Shares of the major cruise-line companies fell broadly on Tuesday after an analyst at Morgan Stanley said he expect the space to get hit by weak travel demand.
Carnival, Royal Caribbean Cruises and Norwegian Cruise Line all dropped more than 4 percent and were the worst-performing stocks in the S&P 500. Carnival and Norwegian Cruise Line had their biggest one-day declines since 2016 while Royal Caribbean posted its worst day since April.
Cruise line stocks have been under pressure this year, dropping at least 5 percent.
“We remain relatively cautious on the cruise lines given the high and increasing level of industry supply growth, slowing yield momentum, and weakness in the Caribbean and China,” Jamie Rollo of Morgan Stanley wrote in a note Tuesday.
“Globally, the cruise industry orderbook has risen to a record 244k [beds] (45% supply growth to 2025). …So for the industry to maintain, say, 2-3% yield growth, demand would need to grow by 7.5-9.5% annually, which for four consecutive years seems optimistic and is much more than historical levels (6% demand, 1% yield, 5% capacity),” Rollo said.
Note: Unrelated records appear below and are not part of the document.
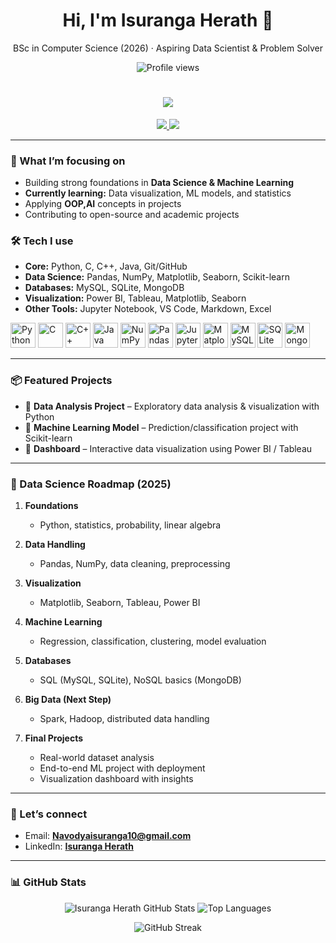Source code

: <!-- Profile README for Isuranga Herath -->

<h1 align="center">Hi, I'm Isuranga Herath 👋</h1>

<p align="center">
  BSc in Computer Science (2026) · Aspiring Data Scientist & Problem Solver
</p>

<p align="center">
  <img src="https://komarev.com/ghpvc/?username=IsurangaHerath&label=Profile%20views" alt="Profile views">
</p>

<h1 align="center">
  <a href="https://git.io/typing-svg">
    <img src="https://readme-typing-svg.herokuapp.com?size=30&duration=4000&color=00BFFF&center=true&vCenter=true&width=600&lines=Hi+👋,+I'm+Isuranga+Herath;Data+Science+Enthusiast+📊;Problem+Solver+🧩;Always+Learning+New+Things!">
  </a>
</h1>

<p align="center">
  <a href="mailto:Navodyaisuranga10@gmail.com" target="_blank" >
    <img src="https://img.shields.io/badge/Email-Navodyaisuranga10@gmail.com-000000?style=for-the-badge&logo=gmail&logoColor=white" />
  </a>
  <a href="www.linkedin.com/in/isuranga-herath-1765b72b9" target="_blank">
    <img src="https://img.shields.io/badge/LinkedIn-Isuranga%20Herath-000000?style=for-the-badge&logo=linkedin&logoColor=white" />
  </a>
</p>

---

### 🚀 What I’m focusing on
- Building strong foundations in **Data Science & Machine Learning**
- **Currently learning:** Data visualization, ML models, and statistics
- Applying **OOP,AI** concepts in projects
- Contributing to open-source and academic projects

### 🛠️ Tech I use
- **Core:** Python, C, C++, Java, Git/GitHub  
- **Data Science:** Pandas, NumPy, Matplotlib, Seaborn, Scikit-learn  
- **Databases:** MySQL, SQLite, MongoDB  
- **Visualization:** Power BI, Tableau, Matplotlib, Seaborn  
- **Other Tools:** Jupyter Notebook, VS Code, Markdown, Excel  

<p align="left">

  <!-- Languages -->
  <img src="https://cdn.jsdelivr.net/gh/devicons/devicon/icons/python/python-original.svg" alt="Python" width="40" height="40"/>
  <img src="https://cdn.jsdelivr.net/gh/devicons/devicon/icons/c/c-original.svg" alt="C" width="40" height="40"/>
  <img src="https://cdn.jsdelivr.net/gh/devicons/devicon/icons/cplusplus/cplusplus-original.svg" alt="C++" width="40" height="40"/>
  <img src="https://cdn.jsdelivr.net/gh/devicons/devicon/icons/java/java-original.svg" alt="Java" width="40" height="40"/>

  <!-- Data Science -->
  <img src="https://cdn.jsdelivr.net/gh/devicons/devicon/icons/numpy/numpy-original.svg" alt="NumPy" width="40" height="40"/>
  <img src="https://cdn.jsdelivr.net/gh/devicons/devicon/icons/pandas/pandas-original.svg" alt="Pandas" width="40" height="40"/>
  <img src="https://cdn.jsdelivr.net/gh/devicons/devicon/icons/jupyter/jupyter-original.svg" alt="Jupyter" width="40" height="40"/>
  <img src="https://cdn.jsdelivr.net/gh/devicons/devicon/icons/matplotlib/matplotlib-original.svg" alt="Matplotlib" width="40" height="40"/>

  <!-- Databases -->
  <img src="https://cdn.jsdelivr.net/gh/devicons/devicon/icons/mysql/mysql-original.svg" alt="MySQL" width="40" height="40"/>
  <img src="https://cdn.jsdelivr.net/gh/devicons/devicon/icons/sqlite/sqlite-original.svg" alt="SQLite" width="40" height="40"/>
  <img src="https://cdn.jsdelivr.net/gh/devicons/devicon/icons/mongodb/mongodb-original.svg" alt="MongoDB" width="40" height="40"/>
</p>

---

### 📦 Featured Projects
- 🔹 **Data Analysis Project** – Exploratory data analysis & visualization with Python  
- 🔹 **Machine Learning Model** – Prediction/classification project with Scikit-learn  
- 🔹 **Dashboard** – Interactive data visualization using Power BI / Tableau  

---

### 🧭 Data Science Roadmap (2025)

1. **Foundations**  
   - Python, statistics, probability, linear algebra  

2. **Data Handling**  
   - Pandas, NumPy, data cleaning, preprocessing  

3. **Visualization**  
   - Matplotlib, Seaborn, Tableau, Power BI  

4. **Machine Learning**  
   - Regression, classification, clustering, model evaluation  

5. **Databases**  
   - SQL (MySQL, SQLite), NoSQL basics (MongoDB)  

6. **Big Data (Next Step)**  
   - Spark, Hadoop, distributed data handling  

7. **Final Projects**  
   - Real-world dataset analysis  
   - End-to-end ML project with deployment  
   - Visualization dashboard with insights  

---

### 🤝 Let’s connect
- Email: **Navodyaisuranga10@gmail.com**  
- LinkedIn: **[Isuranga Herath](https://www.linkedin.com/in/isuranga-herath-1765b72b/)**  

---

### 📊 GitHub Stats

<p align="center">
  <img src="https://github-readme-stats.vercel.app/api?username=IsurangaHerath&show_icons=true&theme=dark&count_private=true" alt="Isuranga Herath GitHub Stats" />
  <img src="https://github-readme-stats.vercel.app/api/top-langs/?username=IsurangaHerath&layout=compact&theme=dark" alt="Top Languages" />
</p>

<p align="center">
  <img src="https://github-readme-streak-stats.herokuapp.com/?user=IsurangaHerath&theme=dark" alt="GitHub Streak" />
</p>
“Our channel checks show solid booking volumes but at flat prices, and agents cite concerns about the Caribbean and general Q4 demand,” the analyst added.
The analyst added that a stronger dollar, coupled with rising fuel costs, led him to cut his earnings per share estimates on Carnival, Royal Caribbean and Norwegian Cruise Line by 11 percent, 3 percent and 5 percent, respectively, for fiscal 2019.
— CNBC’s Pippa Stevens contributed to this report.